When we use the io_access_read command to read from an allowed address (i.e., it’s in the whitelist) we read that value contained in the register at the specified address. Below we show how we read 0x00000017 from 0x193d100.

/ # insmod send_t.ko _smcid=0x2000501 _para1=0x193D100 && rmmod send_t.ko
[ 7535.721834] smc (init)!
[ 7535.721876] 00000000 00000017 0193d100 00000000 00000000 00000000
[ 7535.739018] smc (exit)!

When we use the io_access_read command to read from an address that’s not allowed (i.e., it’s not in the whitelist), we get 0x00000000 as the response. Below we try to read from the start of the TEXT section of the Secure Monitor (i.e., 0x4ac00000) which is of course not allowed.

/ # insmod send_t.ko _smcid=0x2000501 _para1=0x4ac00000 && rmmod send_t.ko
[ 5535.722834] smc (init)!
[ 5535.722876] 00000000 00000000 4ac00000 00000000 00000000 00000000
[ 5535.740018] smc (exit)!

When we use the io_access_write command to write to an allowed address, the provided value is simply written at the address location. In the example below we write 0x41414141 to 0x193d100.

/ # insmod send_t.ko _smcid=0x2000502 _para1=0x193D100 _para2=0x41414141 && rmmod send_t.ko
[  333.658447] smc (init)!
[  333.658467] 00000000 00000000 0193d100 41414141 00000000 00000000
[  333.663441] smc (exit)!

When we use the io_access_write command to write to an address that’s not allowed, the write is masked (i.e., not performed).

/ # insmod send_t.ko _smcid=0x2000502 _para1=0x4ac00000 _para2=0x41414141 && rmmod send_t.ko
[  123.648446] smc (init)!
[  123.648466] 00000000 00000000 4ac00000 41414141 00000000 00000000
[  123.653431] smc (exit)!

For io_access_read there is a clear difference in the output between reading an allowed address and a non-allowed address. This is in line with our expectations, as the read performed on a non-allowed address always returns zeroes.

In the case of io_access_write, instead, there is no difference in the returned value between an allowed and non-allowed address, besides, of course, the write itself being committed. Therefore, reading out the target address after a glitch attempt is required in order to confirm whether the glitch has been successful and the write has actually been performed.

Attack timing

To time the attack, we use the same GPIO signal as during the characterization (i.e., factory reset button). We set it high just before issuing the smc instruction and low after it’s finished (i.e., it returns from EL3). This allows us to reliably time our glitches.

...
asm volatile(
    ...
    "mov r9, #3;str r9, [r8];" // trigger on
    ".arch_extension sec\n"
        "smc    #0      @ switch to secure world\n"
    "mov r9, #0;str r9, [r8];" // trigger off
    ...
);
...

We define the attack window, in which our target code construction is executed, by measuring the trigger up and down moments using an oscilloscope.

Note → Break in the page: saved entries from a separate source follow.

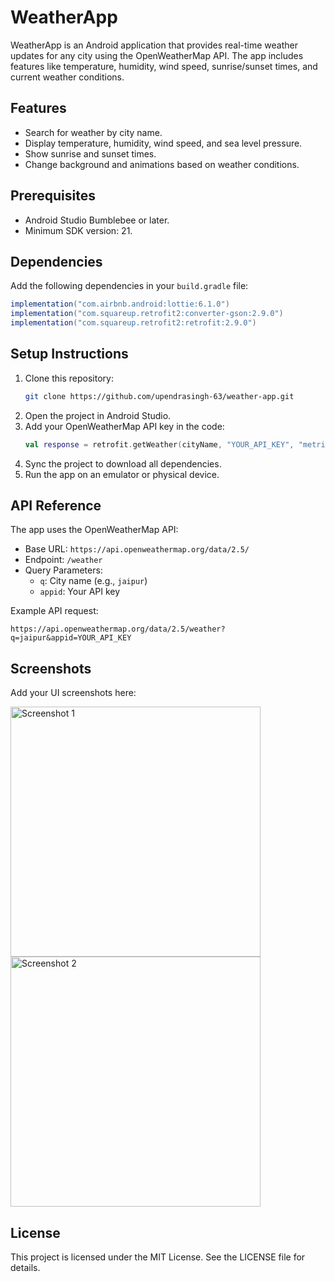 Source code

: # WeatherApp

WeatherApp is an Android application that provides real-time weather updates for any city using the OpenWeatherMap API. The app includes features like temperature, humidity, wind speed, sunrise/sunset times, and current weather conditions.

## Features
- Search for weather by city name.
- Display temperature, humidity, wind speed, and sea level pressure.
- Show sunrise and sunset times.
- Change background and animations based on weather conditions.

## Prerequisites
- Android Studio Bumblebee or later.
- Minimum SDK version: 21.

## Dependencies
Add the following dependencies in your `build.gradle` file:

```gradle
implementation("com.airbnb.android:lottie:6.1.0")
implementation("com.squareup.retrofit2:converter-gson:2.9.0")
implementation("com.squareup.retrofit2:retrofit:2.9.0")
```

## Setup Instructions
1. Clone this repository:
   ```bash
   git clone https://github.com/upendrasingh-63/weather-app.git
   ```
2. Open the project in Android Studio.
3. Add your OpenWeatherMap API key in the code:
   ```kotlin
   val response = retrofit.getWeather(cityName, "YOUR_API_KEY", "metric")
   ```
4. Sync the project to download all dependencies.
5. Run the app on an emulator or physical device.

## API Reference
The app uses the OpenWeatherMap API:

- Base URL: `https://api.openweathermap.org/data/2.5/`
- Endpoint: `/weather`
- Query Parameters:
  - `q`: City name (e.g., `jaipur`)
  - `appid`: Your API key

Example API request:
```
https://api.openweathermap.org/data/2.5/weather?q=jaipur&appid=YOUR_API_KEY
```

## Screenshots
Add your UI screenshots here:

<img src="https://i.ibb.co/r5m6ccp/Whats-App-Image-2024-12-21-at-09-28-59-c45bb618.jpg" alt="Screenshot 1" width="400px" />
<img src="https://i.ibb.co/df6XPHb/Whats-App-Image-2024-12-21-at-09-28-59-d453592b.jpg" alt="Screenshot 2" width="400px" />


## License
This project is licensed under the MIT License. See the LICENSE file for details.


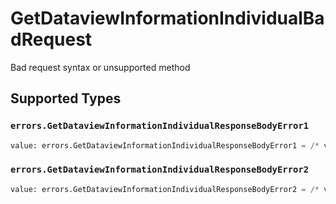 # GetDataviewInformationIndividualBadRequest

Bad request syntax or unsupported method


## Supported Types

### `errors.GetDataviewInformationIndividualResponseBodyError1`

```python
value: errors.GetDataviewInformationIndividualResponseBodyError1 = /* values here */
```

### `errors.GetDataviewInformationIndividualResponseBodyError2`

```python
value: errors.GetDataviewInformationIndividualResponseBodyError2 = /* values here */
```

It’s guaranteed to be executed within this window as the trigger goes up before the smc instruction and down after it returns. We randomize the timing within this window as we do not exactly know when the check we are targeting is being performed.

Reading an allowed address

Several overlapping traces are shown below, making visible that some jitter is present (~300 ns), which means not all operations take the same amount of time. Hence, the operations within this window will not happen at the same time. This is likely caused by the context switch required between the REE and the TEE, but other events may introduce jitter as well.

Reading a non-allowed address

We observe that when reading a non-allowed address, the time required for the operation to complete is slightly shorter. This is visible in the values for cursor 1 and 2. There is jitter for both reading an allowed address and an address that’s not allowed.

As the attack window is fairly small, in the order of a few microseconds, we decided to target the entire attack window during our testing. This means we simply randomly inject glitches with varying strength between the moment the goes up and the trigger goes down.

Arbitrary read using io_access_read

We tried first to bypass the is_allowed_address() check for io_access_read as this would be easier to confirm. When we are successful, the value stored at a non-allowed address is simply returned. We decided to target address 0x4ac00000 as this address is the first instruction of the Secure Monitor (EL3). It’s fair to assume this address can be read by the Secure Monitor (EL3) as it can be executed. Note, this may not always hold up, e.g., when EXecute Only Memory (XOM)* is used. However, as code is mixed with data, we are confident it’s not used for the Secure Monitor (EL3).

On the other hand, the address 0x4ac00000 should certainly not be readable from the REE, as it belongs to secure memory. Still, we can obtain the value stored at its location (shown below) via reverse engineering of the Secure Monitor (EL3).

entry:
    4ac00000    e1 ff 9f d2     mov x1, #0xffff
    4ac00004    21 bc 70 d3     lsl x1, x1, #0x10
    4ac00008    21 3c 40 b2     orr x1, x1, #0xffff
    ...

To clarify, when we are successful in bypassing the check performed by is_allowed_address(), the value 0xd29fffe1 should be returned by the smc call instead of 0x00000000.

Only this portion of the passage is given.